_SUPPLIED MATERIAL_
---------------

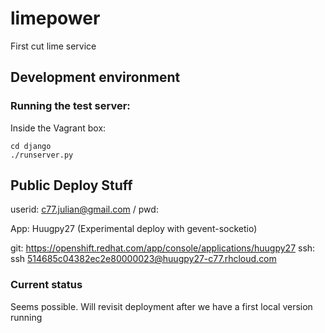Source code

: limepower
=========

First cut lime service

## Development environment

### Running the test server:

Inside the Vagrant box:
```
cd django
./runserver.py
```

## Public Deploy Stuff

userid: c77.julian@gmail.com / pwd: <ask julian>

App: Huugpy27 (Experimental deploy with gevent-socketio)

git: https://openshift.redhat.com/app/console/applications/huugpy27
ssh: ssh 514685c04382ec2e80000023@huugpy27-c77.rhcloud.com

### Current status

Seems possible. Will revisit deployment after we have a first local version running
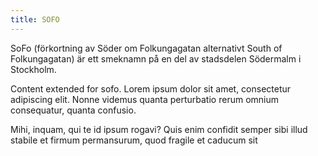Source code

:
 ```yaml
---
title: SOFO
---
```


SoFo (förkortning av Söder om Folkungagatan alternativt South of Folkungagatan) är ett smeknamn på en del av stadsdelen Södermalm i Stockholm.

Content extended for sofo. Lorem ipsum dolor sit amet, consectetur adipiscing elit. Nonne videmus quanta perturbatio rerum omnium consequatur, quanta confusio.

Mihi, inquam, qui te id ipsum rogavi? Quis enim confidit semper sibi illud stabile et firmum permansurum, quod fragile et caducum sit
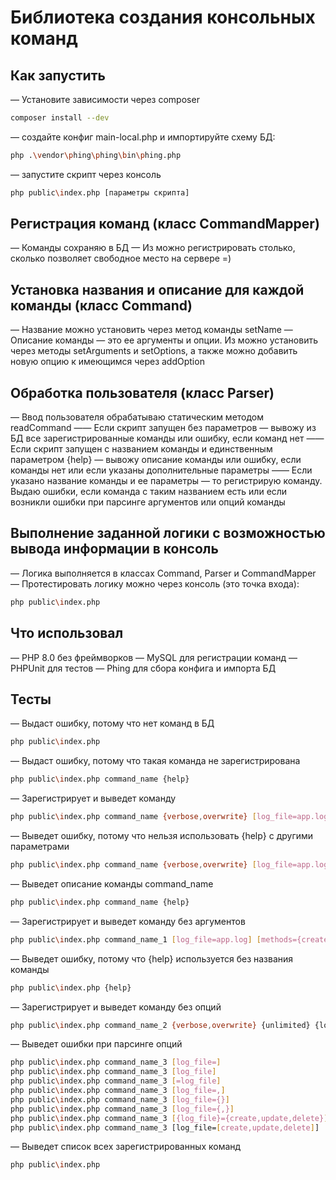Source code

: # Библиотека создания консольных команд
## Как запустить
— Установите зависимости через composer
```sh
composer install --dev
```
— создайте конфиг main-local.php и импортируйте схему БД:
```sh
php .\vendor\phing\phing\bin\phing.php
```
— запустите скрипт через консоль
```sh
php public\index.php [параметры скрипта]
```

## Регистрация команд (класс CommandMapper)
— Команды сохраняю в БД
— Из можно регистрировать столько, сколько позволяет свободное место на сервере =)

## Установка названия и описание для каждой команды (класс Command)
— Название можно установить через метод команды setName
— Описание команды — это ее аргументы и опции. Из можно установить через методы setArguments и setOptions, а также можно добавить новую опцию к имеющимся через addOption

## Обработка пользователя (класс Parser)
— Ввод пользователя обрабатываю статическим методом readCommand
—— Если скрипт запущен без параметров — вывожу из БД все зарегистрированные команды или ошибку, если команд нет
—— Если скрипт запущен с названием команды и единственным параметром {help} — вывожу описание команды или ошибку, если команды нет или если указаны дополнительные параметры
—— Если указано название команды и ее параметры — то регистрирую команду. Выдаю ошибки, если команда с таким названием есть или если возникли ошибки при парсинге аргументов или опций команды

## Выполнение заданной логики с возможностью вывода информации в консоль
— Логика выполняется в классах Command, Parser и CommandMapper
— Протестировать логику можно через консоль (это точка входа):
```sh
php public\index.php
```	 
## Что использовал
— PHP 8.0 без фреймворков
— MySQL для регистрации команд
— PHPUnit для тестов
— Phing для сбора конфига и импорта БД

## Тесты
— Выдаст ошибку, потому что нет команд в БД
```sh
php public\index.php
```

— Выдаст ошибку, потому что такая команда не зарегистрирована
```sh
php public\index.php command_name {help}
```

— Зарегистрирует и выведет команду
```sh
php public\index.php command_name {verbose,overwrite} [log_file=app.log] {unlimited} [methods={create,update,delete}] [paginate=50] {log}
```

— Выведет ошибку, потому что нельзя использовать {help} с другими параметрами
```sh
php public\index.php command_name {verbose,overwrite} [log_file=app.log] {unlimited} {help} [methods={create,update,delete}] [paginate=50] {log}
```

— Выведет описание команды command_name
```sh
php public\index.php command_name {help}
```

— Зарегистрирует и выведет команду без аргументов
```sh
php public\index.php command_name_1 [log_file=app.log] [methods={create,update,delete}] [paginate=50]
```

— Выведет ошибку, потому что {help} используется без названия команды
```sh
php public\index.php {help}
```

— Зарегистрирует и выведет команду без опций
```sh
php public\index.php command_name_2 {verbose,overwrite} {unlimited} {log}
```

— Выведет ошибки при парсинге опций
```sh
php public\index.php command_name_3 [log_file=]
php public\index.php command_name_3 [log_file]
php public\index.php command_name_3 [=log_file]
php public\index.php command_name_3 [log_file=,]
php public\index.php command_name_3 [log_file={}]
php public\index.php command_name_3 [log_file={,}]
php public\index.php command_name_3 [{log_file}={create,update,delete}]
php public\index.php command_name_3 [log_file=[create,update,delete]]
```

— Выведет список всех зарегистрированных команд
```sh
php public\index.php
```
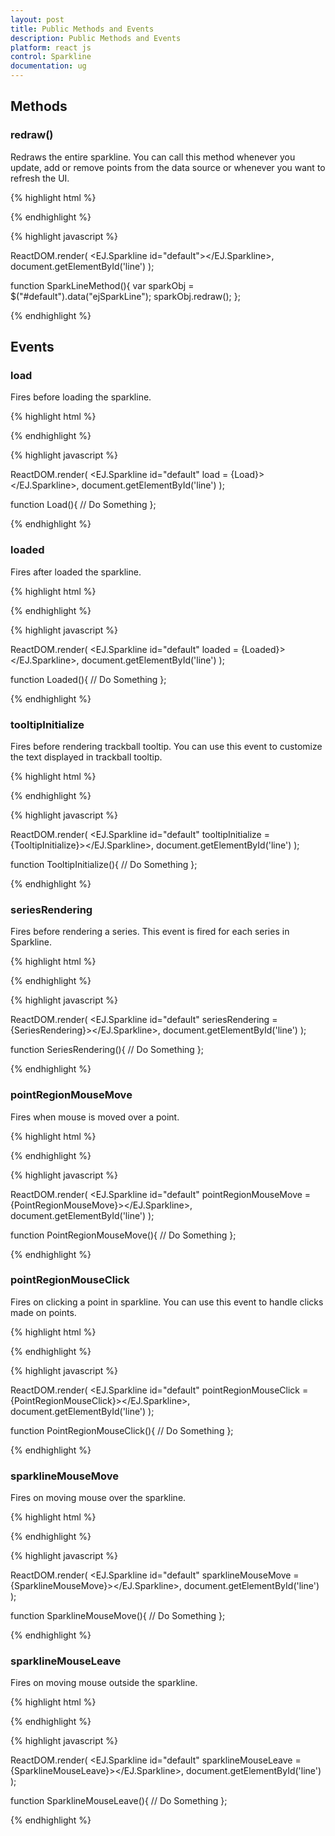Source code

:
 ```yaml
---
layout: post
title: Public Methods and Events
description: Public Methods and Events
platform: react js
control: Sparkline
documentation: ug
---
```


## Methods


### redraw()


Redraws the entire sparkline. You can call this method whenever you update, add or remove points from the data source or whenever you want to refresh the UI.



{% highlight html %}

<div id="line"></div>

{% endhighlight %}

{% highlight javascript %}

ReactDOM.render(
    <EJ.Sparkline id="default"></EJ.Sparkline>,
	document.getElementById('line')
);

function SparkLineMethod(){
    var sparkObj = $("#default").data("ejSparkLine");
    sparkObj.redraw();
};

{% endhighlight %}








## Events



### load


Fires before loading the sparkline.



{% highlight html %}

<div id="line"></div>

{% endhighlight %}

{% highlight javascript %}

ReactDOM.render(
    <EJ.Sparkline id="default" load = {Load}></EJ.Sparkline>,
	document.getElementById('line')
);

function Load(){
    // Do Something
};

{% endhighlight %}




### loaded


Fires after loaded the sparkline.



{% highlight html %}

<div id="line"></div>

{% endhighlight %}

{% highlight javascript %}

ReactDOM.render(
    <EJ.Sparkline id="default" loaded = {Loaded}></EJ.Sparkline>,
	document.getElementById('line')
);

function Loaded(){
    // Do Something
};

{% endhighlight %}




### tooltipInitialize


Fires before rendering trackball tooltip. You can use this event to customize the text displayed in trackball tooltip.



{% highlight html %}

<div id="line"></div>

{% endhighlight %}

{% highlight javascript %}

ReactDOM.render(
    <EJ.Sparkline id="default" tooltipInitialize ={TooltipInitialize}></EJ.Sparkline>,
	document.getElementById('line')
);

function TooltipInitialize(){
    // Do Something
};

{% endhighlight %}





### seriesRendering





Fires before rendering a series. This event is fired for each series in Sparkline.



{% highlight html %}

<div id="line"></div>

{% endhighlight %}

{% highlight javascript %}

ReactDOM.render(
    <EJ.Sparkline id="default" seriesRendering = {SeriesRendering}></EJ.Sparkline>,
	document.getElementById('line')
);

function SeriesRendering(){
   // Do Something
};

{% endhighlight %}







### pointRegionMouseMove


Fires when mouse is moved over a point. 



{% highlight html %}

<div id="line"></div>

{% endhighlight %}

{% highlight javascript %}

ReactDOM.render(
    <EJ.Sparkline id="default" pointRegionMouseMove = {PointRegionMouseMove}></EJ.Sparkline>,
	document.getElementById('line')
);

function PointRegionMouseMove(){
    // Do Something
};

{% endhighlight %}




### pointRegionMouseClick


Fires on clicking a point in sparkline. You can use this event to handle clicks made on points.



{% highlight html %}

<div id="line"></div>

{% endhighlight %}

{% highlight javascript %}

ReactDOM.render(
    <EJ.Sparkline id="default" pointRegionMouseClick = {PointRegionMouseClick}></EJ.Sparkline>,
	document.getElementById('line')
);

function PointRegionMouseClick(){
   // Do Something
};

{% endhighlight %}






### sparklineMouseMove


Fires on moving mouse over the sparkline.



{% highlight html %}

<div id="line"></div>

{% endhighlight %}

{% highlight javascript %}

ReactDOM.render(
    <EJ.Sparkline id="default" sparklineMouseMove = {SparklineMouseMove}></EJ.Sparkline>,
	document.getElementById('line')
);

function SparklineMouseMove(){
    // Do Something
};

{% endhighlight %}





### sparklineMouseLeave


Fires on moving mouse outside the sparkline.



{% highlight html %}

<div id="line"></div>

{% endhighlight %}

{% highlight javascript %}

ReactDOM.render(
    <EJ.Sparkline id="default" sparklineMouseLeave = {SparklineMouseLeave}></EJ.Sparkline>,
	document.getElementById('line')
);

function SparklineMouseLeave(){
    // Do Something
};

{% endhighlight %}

---------------

_TASK OBJECTIVE_
Search the material above for the string "Зарегистрирует". Show every line that holds it.

_WRITTEN REPLY_
— Зарегистрирует и выведет команду
— Зарегистрирует и выведет команду без аргументов
— Зарегистрирует и выведет команду без опций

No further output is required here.